**Activity**
List, from the lines below, each one with "normes" in it.

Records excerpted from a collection
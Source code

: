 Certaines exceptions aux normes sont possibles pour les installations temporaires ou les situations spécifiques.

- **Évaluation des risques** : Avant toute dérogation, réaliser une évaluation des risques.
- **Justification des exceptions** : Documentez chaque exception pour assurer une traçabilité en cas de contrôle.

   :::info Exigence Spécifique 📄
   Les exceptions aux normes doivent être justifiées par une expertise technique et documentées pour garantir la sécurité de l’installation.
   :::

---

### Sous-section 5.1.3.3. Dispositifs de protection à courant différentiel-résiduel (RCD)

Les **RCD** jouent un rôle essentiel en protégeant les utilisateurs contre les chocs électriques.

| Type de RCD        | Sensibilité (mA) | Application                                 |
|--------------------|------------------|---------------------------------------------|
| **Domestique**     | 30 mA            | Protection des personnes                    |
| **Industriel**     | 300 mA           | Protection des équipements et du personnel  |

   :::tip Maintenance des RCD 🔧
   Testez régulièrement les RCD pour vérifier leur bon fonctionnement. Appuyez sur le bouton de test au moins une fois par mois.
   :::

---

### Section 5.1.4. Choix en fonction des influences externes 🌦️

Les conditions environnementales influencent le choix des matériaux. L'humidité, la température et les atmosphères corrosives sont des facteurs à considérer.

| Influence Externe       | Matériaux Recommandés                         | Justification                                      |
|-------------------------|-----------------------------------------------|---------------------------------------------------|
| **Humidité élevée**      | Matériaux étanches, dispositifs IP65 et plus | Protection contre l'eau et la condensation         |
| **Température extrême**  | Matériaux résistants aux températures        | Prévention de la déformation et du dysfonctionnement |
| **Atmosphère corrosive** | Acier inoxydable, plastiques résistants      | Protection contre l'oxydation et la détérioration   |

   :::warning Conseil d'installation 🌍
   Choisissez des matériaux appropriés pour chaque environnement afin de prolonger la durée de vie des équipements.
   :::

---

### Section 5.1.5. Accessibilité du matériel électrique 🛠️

**Answer**
: Certaines exceptions aux normes sont possibles pour les installations temporaires ou les situations spécifiques.
   Les exceptions aux normes doivent être justifiées par une expertise technique et documentées pour garantir la sécurité de l’installation.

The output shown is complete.